Ora, no caso, esse limite máximo só o temos em relação às comissões pagas, no que respeita às revendas efectuadas pela autora de produtos da ré, apenas se provaram os valores facturados por esta; não o lucro líquido obtido pela autora.
Este lucro líquido obtido nos últimos cinco anos constitui, a par do montante de comissões pagas no mesmo período, elemento imprescindível para a determinação do valor da indemnização e como elemento a ter em conta como limite desta
Neste condicionalismo e considerando o que acima ficou referido, deve ser reconhecido o direito do autora à indemnização de clientela; porém, a fixação do respectivo montante deve ser relegada para liquidação ulterior nos termos do art. 609º, nº 2, do CPC.

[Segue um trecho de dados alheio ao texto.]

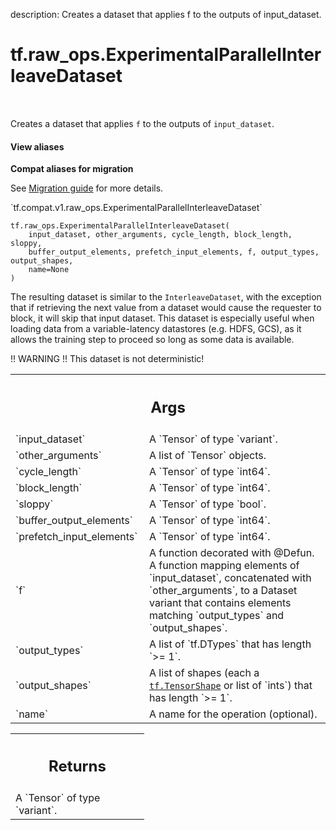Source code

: description: Creates a dataset that applies f to the outputs of input_dataset.

<div itemscope itemtype="http://developers.google.com/ReferenceObject">
<meta itemprop="name" content="tf.raw_ops.ExperimentalParallelInterleaveDataset" />
<meta itemprop="path" content="Stable" />
</div>

# tf.raw_ops.ExperimentalParallelInterleaveDataset

<!-- Insert buttons and diff -->

<table class="tfo-notebook-buttons tfo-api nocontent" align="left">

</table>



Creates a dataset that applies `f` to the outputs of `input_dataset`.

<section class="expandable">
  <h4 class="showalways">View aliases</h4>
  <p>
<b>Compat aliases for migration</b>
<p>See
<a href="https://www.tensorflow.org/guide/migrate">Migration guide</a> for
more details.</p>
<p>`tf.compat.v1.raw_ops.ExperimentalParallelInterleaveDataset`</p>
</p>
</section>

<pre class="devsite-click-to-copy prettyprint lang-py tfo-signature-link">
<code>tf.raw_ops.ExperimentalParallelInterleaveDataset(
    input_dataset, other_arguments, cycle_length, block_length, sloppy,
    buffer_output_elements, prefetch_input_elements, f, output_types, output_shapes,
    name=None
)
</code></pre>



<!-- Placeholder for "Used in" -->

The resulting dataset is similar to the `InterleaveDataset`, with the exception
that if retrieving the next value from a dataset would cause the requester to
block, it will skip that input dataset. This dataset is especially useful
when loading data from a variable-latency datastores (e.g. HDFS, GCS), as it
allows the training step to proceed so long as some data is available.

!! WARNING !! This dataset is not deterministic!

<!-- Tabular view -->
 <table class="responsive fixed orange">
<colgroup><col width="214px"><col></colgroup>
<tr><th colspan="2"><h2 class="add-link">Args</h2></th></tr>

<tr>
<td>
`input_dataset`
</td>
<td>
A `Tensor` of type `variant`.
</td>
</tr><tr>
<td>
`other_arguments`
</td>
<td>
A list of `Tensor` objects.
</td>
</tr><tr>
<td>
`cycle_length`
</td>
<td>
A `Tensor` of type `int64`.
</td>
</tr><tr>
<td>
`block_length`
</td>
<td>
A `Tensor` of type `int64`.
</td>
</tr><tr>
<td>
`sloppy`
</td>
<td>
A `Tensor` of type `bool`.
</td>
</tr><tr>
<td>
`buffer_output_elements`
</td>
<td>
A `Tensor` of type `int64`.
</td>
</tr><tr>
<td>
`prefetch_input_elements`
</td>
<td>
A `Tensor` of type `int64`.
</td>
</tr><tr>
<td>
`f`
</td>
<td>
A function decorated with @Defun.
A function mapping elements of `input_dataset`, concatenated with
`other_arguments`, to a Dataset variant that contains elements matching
`output_types` and `output_shapes`.
</td>
</tr><tr>
<td>
`output_types`
</td>
<td>
A list of `tf.DTypes` that has length `>= 1`.
</td>
</tr><tr>
<td>
`output_shapes`
</td>
<td>
A list of shapes (each a <a href="../../tf/TensorShape.md"><code>tf.TensorShape</code></a> or list of `ints`) that has length `>= 1`.
</td>
</tr><tr>
<td>
`name`
</td>
<td>
A name for the operation (optional).
</td>
</tr>
</table>



<!-- Tabular view -->
 <table class="responsive fixed orange">
<colgroup><col width="214px"><col></colgroup>
<tr><th colspan="2"><h2 class="add-link">Returns</h2></th></tr>
<tr class="alt">
<td colspan="2">
A `Tensor` of type `variant`.
</td>
</tr>

</table>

13.º A autora deduziu o incidente de liquidação de sentença por requerimento de 20-02-2019 e peticionou a quantificação dos seguintes valores:
“(…)€ 235.966,46 mais € 37.417,59, o que totaliza €273.384,05 a título de indemnização de clientela.
E ainda o valor de 399.133,45 a título de comissões devidas e não pagas em violação da cláusula de exclusividade.”
14.º No apenso de liquidação foi proferido o despacho previsto pelo artigo 596º do C.P.C. com o seguinte teor:
“A) Quantificação da compensação devida, pela requerida à requerente, por força da cessação do relacionamento negocial entre ambas estabelecido entre 1994 e 31 de Janeiro de 2015 [a legalmente denominada «indemnização de clientela» - artigo 33º do Decreto-lei nº 178/86, de 03 de Julho], nos termos fixados pelo Supremo Tribunal de Justiça no acórdão proferido a fls 1404 e ss dos autos;
B) Litigância de má-fé da requerida, por deduzir pretensão cuja falta de fundamento não deve ignorar [concretamente a pretensão identificada no ponto II- do requerimento inicial, sob a epígrafe «comissões não recebidas relativas a vendas efectuadas directamente por FF a clientes em Portugal à revelia do seu exclusivo representante “A..., Ldª”»].
15.º Foi proferida sentença no apenso de liquidação de sentença, com data de 17 de Fevereiro de 2021, com o seguinte teor:
“Pelo exposto:
I –Julgo parcialmente procedente o presente incidente de liquidação e, em consequência, fixo no valor global de € 25 000,00, a quantia pela requerida “B..., SA”, devida à requerente “A..., Lda.”, acrescida de juros moratórios contados, à taxa supletiva dos juros comerciais, desde esta data e até integral reembolso.
II – Julgo o presente incidente improcedente na parte restante.”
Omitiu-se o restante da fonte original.